Notes about APR's Autoconf stuff

A few Autoconf related notes to the guys working on APR. Do not treat this as
an offense, please. You're doing a great job working on this stuff. I just
want to share my opinion with you about things I've recently observed. I know
that I still do not work on APR myself and so it maybe is a pain for some of
you when I nevertheless express my opinion. But I think that some feedback
cannot be wrong and at least sharing my opinion could help you to even further
improve APR. I don't know whether the Autoconf stuff is important for you.
Perhaps it isn't. At least IMHO it is important for a beast like APR when it
wants to be a successful package and be what it's P in the name indicates.

1. The "if (test ..); then" constructs

> [...] 
>   +if (test "$SYS_SW" = "FreeBSD"); then
> [...] 

Sorry when I ask (again?): What's the real intention behind these type of
if-constructs, i.e. why the parenthesis?  Sure, inside Autoconf one usually
writes "test" instead of "[" ... "]", because the square brackets are the
delimiters of m4 in Autoconf. But why the parenthesis? They create a
subshell without need IMHO.

In other words:

 if test "$SYS_SW" = "FreeBSD"; then

should be enough and will be faster. So, are the "if (test..); then"
constructs just by coincidence or accident or there a deeper intention I've
just still not understood? The only two situations where a subshell is
important is for 1. when you want to do a temporary "cd" and the old dir
cannot be assumed fixed or 2. when you want to test for the existance of a
program where you've to use constructs like var=`(program) 2>/dev/null`. But
I've to admit that although I wrote Autoconf stuff for many years I've never
seen reasons for "if (test...); then" constructs...

2. Autoconf and the feature/OS philosophy

I'm still wondering why you explicitly define the OS although you're using
Autoconf.

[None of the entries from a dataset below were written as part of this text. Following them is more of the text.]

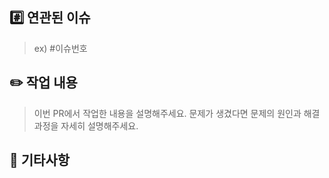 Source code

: ## #️⃣ 연관된 이슈

> ex) #이슈번호

## ✏️ 작업 내용

> 이번 PR에서 작업한 내용을 설명해주세요. 문제가 생겼다면 문제의 원인과 해결 과정을 자세히 설명해주세요.

## 🎸 기타사항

Sure, sometimes one need an OS dependent kludge in the source (for
instance for my NPS library I've to recognize Linux and do a kludge because
Linux is the _only_ platform with a not working sigstack/sigaltstack, etc).
But usually the glory rule for Autoconf based project IMHO is: Replace all
direct OS kludges with feature-determined kludges. 

The benefit?  You're more portable, because the same kludge/situation is then
recognized for more than a single OS.  An example: When you determine the OS
in Autoconf only, create -D<OS> and inside the source you've ``#if
defined(<OS1>) || defined(<OS2>)'' for one thing and you've ``#if
defined(<OS3>) || defined(<OS4>)'' for the alternative, etc.  Then you're
program isn't _really_ portable. I personally call it then just
"semi-portable" because it was just "manually ported to a fixed set of N
operating systems". When you're on one of those N operating systems, you _can_
consider the program portable, of course. But it isn't "portable", because
when you're on the (N+1)th OS which isn't part of the already known set of
recognized OS then the program fails. And then you've to "port" it manually.  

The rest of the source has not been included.